Divination
Mei Hua Yi Shu: Plum Blossom Divination Explained
A question, a moment, a hexagram
Mei Hua Yi Shu (梅花易数), Plum Blossom Numerology, is a divination method for answering a single, specific question. Rather than reading a birth chart, it captures the energy of the moment the question is asked and expresses it as one of the sixty-four hexagrams of the Yi Jing (I Ching).
Tradition attributes the method to the Song-dynasty scholar Shao Yong. The founding story — that he read the fall of plum blossoms from observed signs — gives the method its name and its spirit: meaning can be read from the pattern of the present moment.
How a reading is cast
A Mei Hua reading derives two trigrams (three-line symbols) and stacks them into a six-line hexagram.

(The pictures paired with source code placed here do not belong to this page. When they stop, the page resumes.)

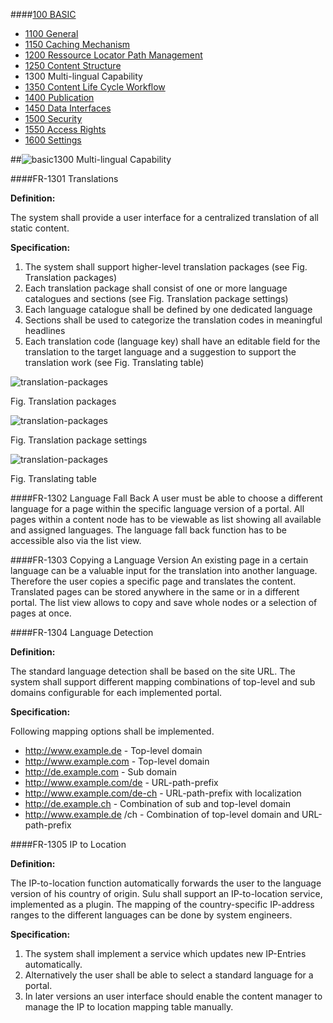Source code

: ####[100 BASIC](https://github.com/massiveart/sulu-docs/tree/master/system-requirements/100-basic "100 BASIC")

* [1100 General](https://github.com/massiveart/sulu-docs/tree/master/system-requirements/100-basic/1100_general.md "1100 General")
* [1150 Caching Mechanism](https://github.com/massiveart/sulu-docs/tree/master/system-requirements/100-basic/1150_caching.md "1150 Caching Mechanism")
* [1200 Ressource Locator Path Management](https://github.com/massiveart/sulu-docs/tree/master/system-requirements/100-basic/1200_rlp.md "1200 Ressource Locator Path Management")
* [1250 Content Structure](https://github.com/massiveart/sulu-docs/tree/master/system-requirements/100-basic/1250_content-structure.md "1250 Content Structure")
* 1300 Multi-lingual Capability
* [1350 Content Life Cycle Workflow](https://github.com/massiveart/sulu-docs/tree/master/system-requirements/100-basic/1350_clc.md "1350 Content Life Cycle Workflow")
* [1400 Publication](https://github.com/massiveart/sulu-docs/tree/master/system-requirements/100-basic/1400_publication.md "1400 Publication")
* [1450 Data Interfaces](https://github.com/massiveart/sulu-docs/tree/master/system-requirements/100-basic/1450_data-interfaces.md "1450 Data Interfaces")
* [1500 Security](https://github.com/massiveart/sulu-docs/tree/master/system-requirements/100-basic/1500_security.md "1500 Security")
* [1550 Access Rights](https://github.com/massiveart/sulu-docs/tree/master/system-requirements/100-basic/1550_access-rights.md "1550 Access Rights")
* [1600 Settings](https://github.com/massiveart/sulu-docs/tree/master/system-requirements/100-basic/1600_settings.md "1600 Settings")

##![basic](https://raw.github.com/massiveart/sulu-docs/master/system-requirements/images/basic.png)1300 Multi-lingual Capability

####FR-1301 Translations

**Definition:**

The system shall provide a user interface for a centralized translation of all static content.

**Specification:**

1. The system shall support higher-level translation packages (see Fig. Translation packages)
1. Each translation package shall consist of one or more language catalogues and sections (see Fig. Translation package settings)
1. Each language catalogue shall be defined by one dedicated language 
1. Sections shall be used to categorize the translation codes in meaningful headlines
1. Each translation code (language key) shall have an editable field for the translation to the target language and a suggestion to support the translation work (see Fig. Translating table)

![translation-packages](https://raw.github.com/massiveart/sulu-docs/master/system-requirements/images/translation-packages.png)

Fig. Translation packages

![translation-packages](https://raw.github.com/massiveart/sulu-docs/master/system-requirements/images/translation-package-settings.png)

Fig. Translation package settings

![translation-packages](https://raw.github.com/massiveart/sulu-docs/master/system-requirements/images/translating-table.png)

Fig. Translating table

####FR-1302 Language Fall Back
A user must be able to choose a different language for a page within the specific language version of a portal. All pages within a content node has to be viewable as list showing all available and assigned languages. The language fall back function has to be accessible also via the list view. 

####FR-1303 Copying a Language Version
An existing page in a certain language can be a valuable input for the translation into another language. Therefore the user copies a specific page and translates the content. Translated pages can be stored anywhere in the same or in a different portal. The list view allows to copy and save whole nodes or a selection of pages at once.

####FR-1304 Language Detection

**Definition:**

The standard language detection shall be based on the site URL. The system shall support different mapping combinations of top-level and sub domains configurable for each implemented portal.

**Specification:**

Following mapping options shall be implemented.
* http://www.example.de - Top-level domain
* http://www.example.com - Top-level domain 
* http://de.example.com - Sub domain
* http://www.example.com/de - URL-path-prefix
* http://www.example.com/de-ch - URL-path-prefix with localization
* http://de.example.ch - Combination of sub and top-level domain
* http://www.example.de /ch - Combination of top-level domain and URL-path-prefix


####FR-1305 IP to Location

**Definition:**

The IP-to-location function automatically forwards the user to the language version of his country of origin. Sulu shall support an IP-to-location service, implemented as a plugin. The mapping of the country-specific IP-address ranges to the different languages can be done by system engineers. 

**Specification:**

1. The system shall implement a service which updates new IP-Entries automatically.
2. Alternatively the user shall be able to select a standard language for a portal.
3. In later versions an user interface should enable the content manager to manage the IP to location mapping table manually.




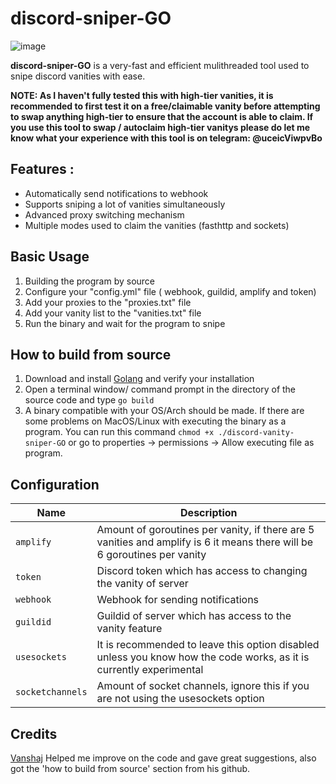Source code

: # discord-sniper-GO
![image](https://user-images.githubusercontent.com/82937328/164210653-bc018e3b-d2f7-4a6d-b013-623c29c4f58d.png)

**discord-sniper-GO** is a very-fast and efficient mulithreaded tool used to snipe discord vanities with ease. 

**NOTE: As I haven't fully tested this with high-tier vanities, it is recommended to first test it on a free/claimable vanity before attempting to swap anything high-tier to ensure that the account  is able to claim. If you use this tool to swap / autoclaim high-tier vanitys please do let me know what your experience with this tool is on telegram: @uceicViwpvBo**

## **Features** :
- Automatically send notifications to webhook
- Supports sniping a lot of vanities simultaneously
- Advanced proxy switching mechanism
- Multiple modes used to claim the vanities (fasthttp and sockets)


## Basic Usage
1) Building the program by source
2) Configure your "config.yml" file ( webhook, guildid, amplify and token)
3) Add your proxies to the "proxies.txt" file
4) Add your vanity list to the "vanities.txt" file
5) Run the binary and wait for the program to snipe


## How to build from source
1) Download and install [Golang](https://go.dev/) and verify your installation
2) Open a terminal window/ command prompt in the directory of the source code and type `go build`
3) A binary compatible with your OS/Arch should be made. If there are some problems on MacOS/Linux with executing the binary as a program. You can run this command `chmod +x ./discord-vanity-sniper-GO` or go to properties -> permissions -> Allow executing file as program. 


## Configuration

| Name | Description | 
| ---  | ---  |
| `amplify` | Amount of goroutines per vanity, if there are 5 vanities and amplify is 6 it means there will be 6 goroutines per vanity
| `token` | Discord token which has access to changing the vanity of server
| `webhook` | Webhook for sending notifications
| `guildid` | Guildid of server which has access to the vanity feature
| `usesockets` | It is recommended to leave this option disabled unless you know how the code works, as it is currently experimental
| `socketchannels` | Amount of socket channels, ignore this if you are not using the usesockets option

## Credits
[Vanshaj](https://github.com/V4NSH4J) Helped me improve on the code and gave great suggestions, also got the 'how to build from source' section from his github.
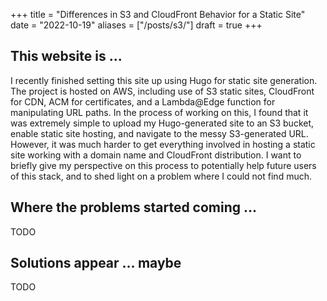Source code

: +++
title = "Differences in S3 and CloudFront Behavior for a Static Site"
date = "2022-10-19"
aliases = ["/posts/s3/"]
draft = true
+++

## This website is ...

I recently finished setting this site up using Hugo for static site generation. The project is hosted on AWS, including use of S3 static sites, CloudFront for CDN, ACM for certificates, and a Lambda@Edge function for manipulating URL paths. In the process of working on this, I found that it was extremely simple to upload my Hugo-generated site to an S3 bucket, enable static site hosting, and navigate to the messy S3-generated URL. However, it was much harder to get everything involved in hosting a static site working with a domain name and CloudFront distribution. I want to briefly give my perspective on this process to potentially help future users of this stack, and to shed light on a problem where I could not find much.

## Where the problems started coming ...

TODO

## Solutions appear ... maybe

TODO
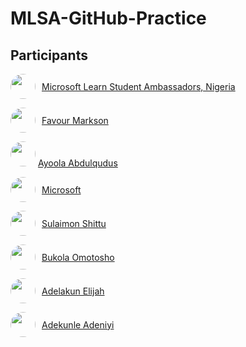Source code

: # MLSA-GitHub-Practice

## Participants

<p style="display: flex; align-items:center; gap:10px;">
  <img src="https://github.com/mlsanigeria.png" width="40px" height="40px" style="border-radius:50%"  />
  <a href="https://github.com/mlsanigeria">Microsoft Learn Student Ambassadors, Nigeria</a>
</p>

<p style="display: flex; align-items:center; gap:10px;">
  <img src="https://github.com/markson17.png" width="40px" height="40px" style="border-radius:50%"  />
  <a href="https://github.com/markson17">Favour Markson</a>
</p>

<p>
  <img src="https://github.com/qudusayo.png" width="40px" height="40px" style="border-radius:50%"  />
  <a href="https://github.com/qudusayo">Ayoola Abdulqudus</a>
</p>

<p style="display: flex; align-items:center; gap:10px;">
  <img src="https://github.com/microsoft.png" width="40px" height="40px" style="border-radius:50%"  />
  <a href="https://github.com/microsoft">Microsoft</a>
</p>

<p style="display: flex; align-items:center; gap:10px;">
  <img src="https://github.com/SulaimonShittu.png" width="40px" height="40px" style="border-radius:50%"  />
  <a href="https://github.com/SulaimonShittu">Sulaimon Shittu</a>
</p>

<p style="display: flex; align-items:center; gap:10px;">
  <img src="https://github.com/Bukola0205.png" width="40px" height="40px" style="border-radius:50%"  />
  <a href="https://github.com/Bukola0205">Bukola Omotosho</a>
</p>

<p style="display: flex; align-items:center; gap:10px;">
  <img src="https://github.com/kennykage101.png" width="40px" height="40px" style="border-radius:50%"  />
  <a href="https://github.com/kennykage101">Adelakun Elijah</a>
</p>

<p style="display: flex; align-items:center; gap:10px;">
  <img src="https://github.com/adekniyi.png" width="40px" height="40px" style="border-radius:50%"  />
  <a href="https://github.com/adekniyi">Adekunle Adeniyi</a>
</p>


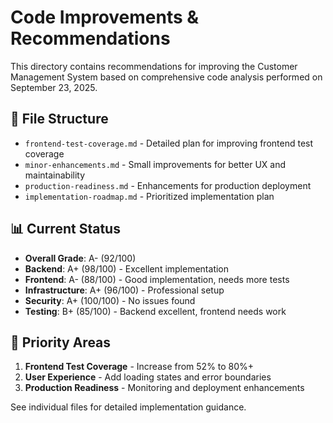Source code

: # Code Improvements & Recommendations

This directory contains recommendations for improving the Customer Management System based on comprehensive code analysis performed on September 23, 2025.

## 📁 File Structure
- `frontend-test-coverage.md` - Detailed plan for improving frontend test coverage
- `minor-enhancements.md` - Small improvements for better UX and maintainability  
- `production-readiness.md` - Enhancements for production deployment
- `implementation-roadmap.md` - Prioritized implementation plan

## 📊 Current Status
- **Overall Grade**: A- (92/100)
- **Backend**: A+ (98/100) - Excellent implementation
- **Frontend**: A- (88/100) - Good implementation, needs more tests
- **Infrastructure**: A+ (96/100) - Professional setup
- **Security**: A+ (100/100) - No issues found
- **Testing**: B+ (85/100) - Backend excellent, frontend needs work

## 🎯 Priority Areas
1. **Frontend Test Coverage** - Increase from 52% to 80%+
2. **User Experience** - Add loading states and error boundaries
3. **Production Readiness** - Monitoring and deployment enhancements

See individual files for detailed implementation guidance.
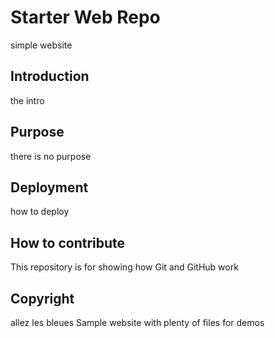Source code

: # Starter Web Repo

simple website
## Introduction
the intro
## Purpose
there is no purpose
## Deployment
how to deploy
## How to contribute
This repository is for showing how Git and GitHub work
## Copyright
allez
les bleues
Sample website with plenty of files for demos
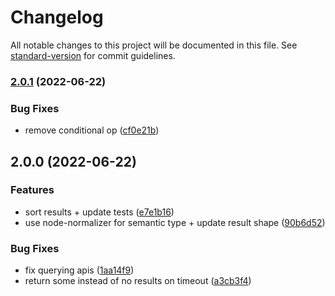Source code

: # Changelog

All notable changes to this project will be documented in this file. See [standard-version](https://github.com/conventional-changelog/standard-version) for commit guidelines.

### [2.0.1](https://github.com/biothings/biomedical-id-autocomplete.js/compare/v2.0.0...v2.0.1) (2022-06-22)


### Bug Fixes

* remove conditional op ([cf0e21b](https://github.com/biothings/biomedical-id-autocomplete.js/commit/cf0e21b0313b2c9d4d054a53ea53cfa5cb110e20))

## 2.0.0 (2022-06-22)


### Features

* sort results + update tests ([e7e1b16](https://github.com/biothings/biomedical-id-autocomplete.js/commit/e7e1b16bf788d8b796ec9fb2c1bffa9a30239737))
* use node-normalizer for semantic type + update result shape ([90b6d52](https://github.com/biothings/biomedical-id-autocomplete.js/commit/90b6d52c687189fc19ce3b70860fdd2b112c5ee0))


### Bug Fixes

* fix querying apis ([1aa14f9](https://github.com/biothings/biomedical-id-autocomplete.js/commit/1aa14f960e0e6fb0791b91933c9752d89c232364))
* return some instead of no results on timeout ([a3cb3f4](https://github.com/biothings/biomedical-id-autocomplete.js/commit/a3cb3f438b47948c49f78c6fb9045c693202203a))
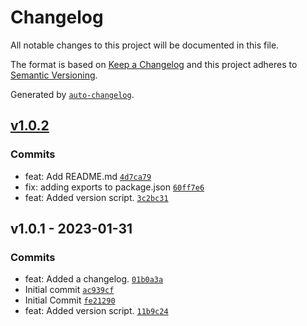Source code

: # Changelog

All notable changes to this project will be documented in this file.

The format is based on [Keep a Changelog](https://keepachangelog.com/en/1.0.0/)
and this project adheres to [Semantic Versioning](https://semver.org/spec/v2.0.0.html).

Generated by [`auto-changelog`](https://github.com/CookPete/auto-changelog).

## [v1.0.2](https://github.com/UtahGooner/gtin-tools/compare/v1.0.1...v1.0.2)

### Commits

- feat: Add README.md [`4d7ca79`](https://github.com/UtahGooner/gtin-tools/commit/4d7ca794913df727a1dacce8dfdb84cc566fd9bd)
- fix: adding exports to package.json [`60ff7e6`](https://github.com/UtahGooner/gtin-tools/commit/60ff7e638952528e73a0479ed5cbe0dd98c7ca35)
- feat: Added version script. [`3c2bc31`](https://github.com/UtahGooner/gtin-tools/commit/3c2bc317136331a5f5411ed748e273ffc44dda67)

## v1.0.1 - 2023-01-31

### Commits

- feat: Added a changelog. [`01b0a3a`](https://github.com/UtahGooner/gtin-tools/commit/01b0a3a82071ac9d34c868f0dd158e3d4f6a6604)
- Initial commit [`ac939cf`](https://github.com/UtahGooner/gtin-tools/commit/ac939cf639e7517c25f9d52fa134053a59e929ee)
- Initial Commit [`fe21290`](https://github.com/UtahGooner/gtin-tools/commit/fe212908e3bc6c50808e5277d960eb0d69d8caf0)
- feat: Added version script. [`11b9c24`](https://github.com/UtahGooner/gtin-tools/commit/11b9c240920821d707e1a5ba9a960984358c9f02)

The lower trigram often represents the situation itself, while the upper represents the conditions acting on it. Each line is either solid (yang) or broken (yin).
The casting can use numbers, the time of asking, or another observed value. From the inputs the method computes the primary hexagram, a changing line, and a transformed hexagram. The reading interprets the relationship between the situation trigram and the influence trigram using the five elements.
Ti and Yong: self and influence
Central to Mei Hua is the distinction between Ti (体, the body — the questioner or the core of the matter) and Yong (用, the function — the external conditions or action). The element of Ti compared to the element of Yong tells you whether the moment supports your aim.
When Ti's element generates Yong's, energy flows outward — effort is required but progress is possible. When Yong generates Ti, support comes to you. When they clash, there is friction to navigate. The reading turns these relationships into plain, actionable reflection.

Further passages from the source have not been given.